TASK ITEM:
Count the lines in the following data that include "Shaded". Please write only the number.

::::

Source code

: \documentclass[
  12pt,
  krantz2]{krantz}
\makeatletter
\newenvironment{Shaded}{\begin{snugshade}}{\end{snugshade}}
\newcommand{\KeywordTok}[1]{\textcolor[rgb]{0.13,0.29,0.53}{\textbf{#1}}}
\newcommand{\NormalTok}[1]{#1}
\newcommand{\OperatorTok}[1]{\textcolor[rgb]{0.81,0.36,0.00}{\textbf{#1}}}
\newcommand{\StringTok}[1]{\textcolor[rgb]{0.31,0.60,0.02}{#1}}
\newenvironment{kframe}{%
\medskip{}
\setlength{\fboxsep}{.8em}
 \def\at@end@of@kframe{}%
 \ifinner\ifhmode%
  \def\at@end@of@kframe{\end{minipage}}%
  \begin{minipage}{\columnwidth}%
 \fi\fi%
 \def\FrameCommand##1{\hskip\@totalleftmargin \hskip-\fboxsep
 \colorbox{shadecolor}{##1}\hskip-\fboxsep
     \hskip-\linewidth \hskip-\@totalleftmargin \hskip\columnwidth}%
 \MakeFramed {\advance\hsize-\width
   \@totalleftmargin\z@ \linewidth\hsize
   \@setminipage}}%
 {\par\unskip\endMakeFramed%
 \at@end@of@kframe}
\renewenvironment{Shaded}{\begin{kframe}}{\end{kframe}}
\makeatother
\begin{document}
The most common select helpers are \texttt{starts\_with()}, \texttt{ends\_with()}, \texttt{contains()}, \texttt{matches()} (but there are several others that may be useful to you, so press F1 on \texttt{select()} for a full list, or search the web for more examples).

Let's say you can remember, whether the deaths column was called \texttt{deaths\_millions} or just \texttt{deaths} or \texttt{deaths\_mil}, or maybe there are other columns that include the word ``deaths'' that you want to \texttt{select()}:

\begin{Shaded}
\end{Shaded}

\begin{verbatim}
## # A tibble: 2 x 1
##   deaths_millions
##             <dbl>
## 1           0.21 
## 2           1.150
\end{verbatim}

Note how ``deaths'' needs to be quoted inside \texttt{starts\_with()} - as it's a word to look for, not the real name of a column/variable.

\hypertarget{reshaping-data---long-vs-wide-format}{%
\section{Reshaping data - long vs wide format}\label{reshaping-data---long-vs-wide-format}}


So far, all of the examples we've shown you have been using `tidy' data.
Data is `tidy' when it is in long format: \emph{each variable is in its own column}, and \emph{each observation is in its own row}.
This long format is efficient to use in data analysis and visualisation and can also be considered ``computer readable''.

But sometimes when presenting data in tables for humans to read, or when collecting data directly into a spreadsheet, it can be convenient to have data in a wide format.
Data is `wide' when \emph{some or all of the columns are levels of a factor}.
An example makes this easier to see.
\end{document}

::::

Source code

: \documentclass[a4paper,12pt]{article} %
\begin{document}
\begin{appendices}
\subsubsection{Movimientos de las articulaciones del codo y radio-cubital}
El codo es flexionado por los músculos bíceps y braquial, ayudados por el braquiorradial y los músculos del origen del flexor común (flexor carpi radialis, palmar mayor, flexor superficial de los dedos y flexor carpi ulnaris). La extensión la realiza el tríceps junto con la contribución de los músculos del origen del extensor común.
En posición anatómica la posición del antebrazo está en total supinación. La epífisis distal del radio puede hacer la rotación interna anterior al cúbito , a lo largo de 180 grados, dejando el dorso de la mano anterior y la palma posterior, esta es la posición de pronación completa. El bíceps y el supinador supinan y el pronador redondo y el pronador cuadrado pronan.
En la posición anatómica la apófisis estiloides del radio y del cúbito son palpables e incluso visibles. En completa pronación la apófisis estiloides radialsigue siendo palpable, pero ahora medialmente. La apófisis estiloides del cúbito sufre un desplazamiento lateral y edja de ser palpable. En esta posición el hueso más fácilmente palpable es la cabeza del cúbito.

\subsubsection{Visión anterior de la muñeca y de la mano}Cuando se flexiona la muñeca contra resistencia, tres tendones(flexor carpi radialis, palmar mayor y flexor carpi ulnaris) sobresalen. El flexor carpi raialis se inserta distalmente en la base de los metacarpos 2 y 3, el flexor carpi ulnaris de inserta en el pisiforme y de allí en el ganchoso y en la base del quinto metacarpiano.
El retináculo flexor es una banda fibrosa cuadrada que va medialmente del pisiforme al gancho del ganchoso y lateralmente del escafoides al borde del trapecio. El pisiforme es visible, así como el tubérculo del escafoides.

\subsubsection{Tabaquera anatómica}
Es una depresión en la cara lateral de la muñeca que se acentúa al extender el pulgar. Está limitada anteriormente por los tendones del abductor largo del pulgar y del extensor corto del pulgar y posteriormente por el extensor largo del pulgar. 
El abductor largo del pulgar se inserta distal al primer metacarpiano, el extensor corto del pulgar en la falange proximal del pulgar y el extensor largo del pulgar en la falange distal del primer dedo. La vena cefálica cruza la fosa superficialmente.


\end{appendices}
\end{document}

::::

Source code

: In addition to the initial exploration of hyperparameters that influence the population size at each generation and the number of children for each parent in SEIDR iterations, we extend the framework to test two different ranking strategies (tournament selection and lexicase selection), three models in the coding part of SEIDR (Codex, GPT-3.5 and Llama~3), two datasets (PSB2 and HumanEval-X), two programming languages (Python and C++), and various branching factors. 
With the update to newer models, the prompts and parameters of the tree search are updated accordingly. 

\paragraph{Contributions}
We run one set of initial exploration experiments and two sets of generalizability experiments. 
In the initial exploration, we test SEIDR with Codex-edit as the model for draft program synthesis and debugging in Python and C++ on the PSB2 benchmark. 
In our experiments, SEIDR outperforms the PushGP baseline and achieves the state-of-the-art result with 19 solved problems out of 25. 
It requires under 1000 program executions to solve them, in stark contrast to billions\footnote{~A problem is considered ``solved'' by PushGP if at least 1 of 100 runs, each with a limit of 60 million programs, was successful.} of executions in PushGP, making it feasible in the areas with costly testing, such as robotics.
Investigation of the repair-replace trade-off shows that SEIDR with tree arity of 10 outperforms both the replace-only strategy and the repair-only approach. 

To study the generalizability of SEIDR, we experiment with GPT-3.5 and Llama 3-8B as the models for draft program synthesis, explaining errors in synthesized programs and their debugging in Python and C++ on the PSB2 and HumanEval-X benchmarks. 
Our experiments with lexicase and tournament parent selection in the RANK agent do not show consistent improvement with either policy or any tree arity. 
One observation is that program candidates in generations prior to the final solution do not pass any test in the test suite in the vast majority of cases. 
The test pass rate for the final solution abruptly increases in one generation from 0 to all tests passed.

::::

OUTPUT OF THE EXERCISE:
4